Background
Optical flow estimation aims at calculating pixel-level two-dimensional motion between successive frames, describing motion fields in two-dimensional space. Conventional optical flow algorithms typically rely on photometric consistency assumptions to derive motion information through optimization. The core of such methods is the manual extraction of features, while the introduction of deep learning significantly alters the way the optical flow is estimated. Early deep learning optical flow methods (e.g., flowNet) estimate optical flow directly from image pairs via two convolutional neural networks, eliminating the step of manual feature extraction in conventional methods, and verifying the feasibility of learning optical flow directly from images.
With the development of deep learning, the design of optical flow estimation networks becomes increasingly diverse. For example, PWC-Net adopts a spatial pyramid structure to gradually estimate the optical flow at a plurality of layers, and introduces a feature pyramid and cost volume-based matching method, so that the accuracy of optical flow estimation is improved, and meanwhile, the calculation efficiency is maintained. RAFT updates optical flow through a novel network structure by using multi-scale 4D correlation volume search and GRU iteration, while GMA enhances global motion matching capability in feature extraction and encoding through global motion information aggregation and local attention mechanism, thereby improving optical flow calculation performance.
However, existing optical flow methods are designed primarily for image data acquired under normal environmental conditions. In complex environments, image data is often affected by information loss. For example, in low light conditions, noise increases and texture feature attenuation can significantly reduce image quality, breaking the photometric consistency assumption that optical flow estimation relies on. The increase in noise and the lack of texture detail reduce inter-frame texture consistency, resulting in reduced performance of the subsequent optical flow estimation network.
Optical flow estimation for challenging environments such as severe weather conditions or low-light environments, corresponding solutions have also emerged in the prior art.
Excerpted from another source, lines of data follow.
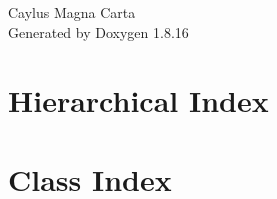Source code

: \let\mypdfximage\pdfximage\def\pdfximage{\immediate\mypdfximage}\documentclass[twoside]{book}
\newcommand{\+}{\discretionary{\mbox{\scriptsize$\hookleftarrow$}}{}{}}
\newcommand{\clearemptydoublepage}{%
  \newpage{\pagestyle{empty}\cleardoublepage}%
}
\begin{document}
\hypersetup{pageanchor=false,
             bookmarksnumbered=true,
             pdfencoding=unicode
            }
\begin{titlepage}
\vspace*{7cm}
\begin{center}%
{\Large Caylus Magna Carta }\\
\vspace*{1cm}
{\large Generated by Doxygen 1.8.16}\\
\end{center}
\end{titlepage}
\clearemptydoublepage
{}
\tableofcontents
\clearemptydoublepage
{}
\hypersetup{pageanchor=true}

\chapter{Hierarchical Index}

\chapter{Class Index}

\end{document}
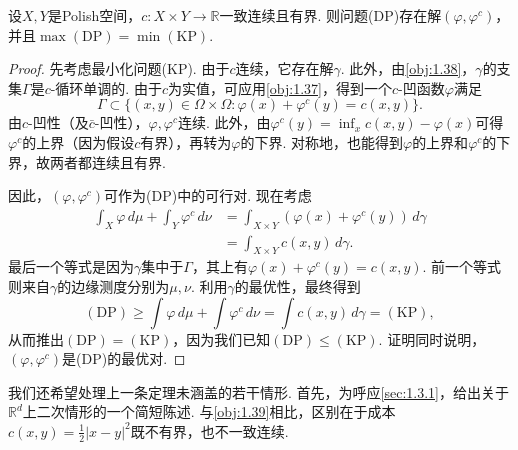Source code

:\begin{theorem}\label{obj:1.39}
设$X,Y$是Polish空间，$c:X\times Y\to\mathbb R$一致连续且有界. 则问题(DP)存在解$(\varphi,\varphi^c)$，并且$\max(\mathrm{DP})=\min(\mathrm{KP})$.
\end{theorem}
\begin{proof}
先考虑最小化问题(KP). 由于$c$连续，它存在解$\gamma$. 此外，由\autoref{obj:1.38}，$\gamma$的支集$\Gamma$是$c$-循环单调的. 由于$c$为实值，可应用\autoref{obj:1.37}，得到一个$c$-凹函数$\varphi$满足
\[
\Gamma\subset\{(x,y)\in\Omega\times\Omega:\varphi(x)+\varphi^c(y)=c(x,y)\}.
\]
由$c$-凹性（及$\bar c$-凹性），$\varphi,\varphi^c$连续. 此外，由$\varphi^c(y)=\inf_x c(x,y)-\varphi(x)$可得$\varphi^c$的上界（因为假设$c$有界），再转为$\varphi$的下界. 对称地，也能得到$\varphi$的上界和$\varphi^c$的下界，故两者都连续且有界.

因此，$(\varphi,\varphi^c)$可作为(DP)中的可行对. 现在考虑
\begin{equation*}
\begin{aligned}
\int_X\varphi\,d\mu+\int_Y\varphi^c\,d\nu
&=\int_{X\times Y}(\varphi(x)+\varphi^c(y))\,d\gamma\\
&=\int_{X\times Y}c(x,y)\,d\gamma.
\end{aligned}
\end{equation*}
最后一个等式是因为$\gamma$集中于$\Gamma$，其上有$\varphi(x)+\varphi^c(y)=c(x,y)$. 前一个等式则来自$\gamma$的边缘测度分别为$\mu,\nu$. 利用$\gamma$的最优性，最终得到
\[
(\mathrm{DP})\ge\int\varphi\,d\mu+\int\varphi^c\,d\nu
=\int c(x,y)\,d\gamma=(\mathrm{KP}),
\]
从而推出$(\mathrm{DP})=(\mathrm{KP})$，因为我们已知$(\mathrm{DP})\le(\mathrm{KP})$. 证明同时说明，$(\varphi,\varphi^c)$是(DP)的最优对.
\end{proof}

我们还希望处理上一条定理未涵盖的若干情形. 首先，为呼应\autoref{sec:1.3.1}，给出关于$\mathbb R^d$上二次情形的一个简短陈述. 与\autoref{obj:1.39}相比，区别在于成本$c(x,y)=\frac12|x-y|^2$既不有界，也不一致连续.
For example, in a rainy scene RobustNet estimates optical flow by using a rainless residual channel, while RainFlow reduces the effects of rain streaks and haze on image features by generating features that are invariant to rain streaks and rain mist. In haze scenes, some methods perform image defogging and optical flow estimation simultaneously by synthesizing haze data and applying style migration techniques.
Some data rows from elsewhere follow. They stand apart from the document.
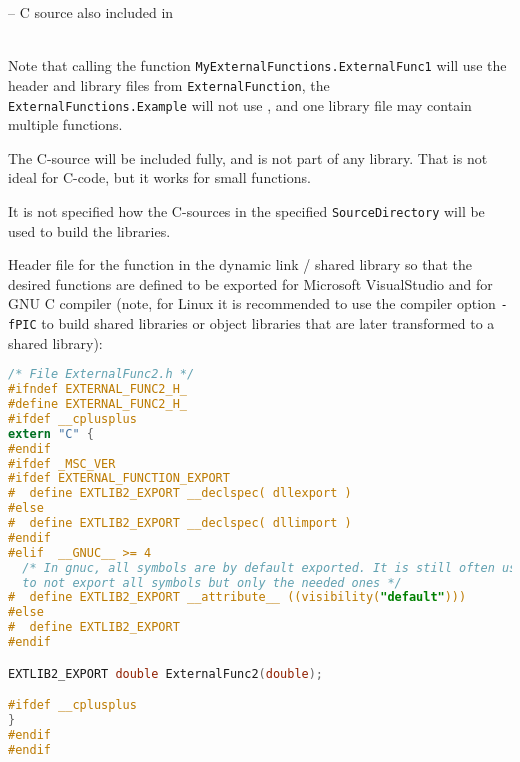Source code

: \begin{example}
{\begin{tabbing}
\quad\quad\quad{}            \>-- \>C source also included in \\
\\
\quad{}%
\end{tabbing}}
\ifpdf
\else
\par
\fi
Note that calling the function {\lstinline!MyExternalFunctions.ExternalFunc1!} will use the header and library files from {\lstinline!ExternalFunction!}, the {\lstinline!ExternalFunctions.Example!} will not use , and one library file may contain multiple functions.

The C-source  will be included fully, and is not part of any library.
That is not ideal for C-code, but it works for small functions.

It is not specified how the C-sources in the specified {\lstinline!SourceDirectory!} will be used to build the libraries.

Header file for the function in the dynamic link / shared library  so that the desired functions are defined to be exported for Microsoft VisualStudio and for GNU C compiler (note, for Linux it is recommended to use the compiler option {\lstinline!-fPIC!} to build shared libraries or object libraries that are later transformed to a shared library):
\begin{lstlisting}[language=C]
/* File ExternalFunc2.h */
#ifndef EXTERNAL_FUNC2_H_
#define EXTERNAL_FUNC2_H_
#ifdef __cplusplus
extern "C" {
#endif
#ifdef _MSC_VER
#ifdef EXTERNAL_FUNCTION_EXPORT
#  define EXTLIB2_EXPORT __declspec( dllexport )
#else
#  define EXTLIB2_EXPORT __declspec( dllimport )
#endif
#elif  __GNUC__ >= 4
  /* In gnuc, all symbols are by default exported. It is still often useful,
  to not export all symbols but only the needed ones */
#  define EXTLIB2_EXPORT __attribute__ ((visibility("default")))
#else
#  define EXTLIB2_EXPORT
#endif

EXTLIB2_EXPORT double ExternalFunc2(double);

#ifdef __cplusplus
}
#endif
#endif
\end{lstlisting}
\end{example}

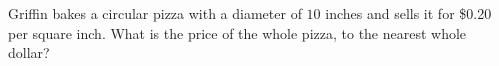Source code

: Griffin bakes a circular pizza with a diameter of $10$ inches and sells it for \$0.20 per square inch. What is the price of the whole pizza, to the nearest whole dollar?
In low-light environments, zheng et al propose a synthetic dark Noise optical flow reference dataset named FLYINGCHAIRS DARK & Noise (FCDN) dataset that solves the problem of dataset missing by adding dark image Noise to the normal illumination dataset. They also introduced Various Brightness Optical Flow (VBOF) datasets of different exposure levels, containing images of different exposure levels and optical flow pseudo-labels. In addition, CEDFlow introduces high-low frequency self-adaptive enhancement and edge enhancement to feature dimension, and specially designs a structure for extracting image features in low light environment to improve optical flow estimation performance.
However, extracting image features solely from limited information in low-light images limits optical flow estimation performance. The reduced light intake under low light conditions makes it difficult to extract the necessary information, which prevents the extraction of high quality features that are critical for subsequent optical flow calculations. Furthermore, since the network is trained using only low quality images, this reduces the performance that can typically be achieved under normal lighting conditions.
Disclosure of Invention
Aiming at the defects of the prior art, the invention provides an implicit image enhancement and optical flow estimation method based on multi-mode collaborative optimization, which combines RGB and Depth (Depth) image data, and remarkably improves the robustness and precision of optical flow estimation by introducing multi-mode information and multi-mode collaborative optimization frames, so as to solve the defect of limited optical flow estimation performance in difficult scenes such as low illumination, high noise or other complex dynamic scenes in the prior art.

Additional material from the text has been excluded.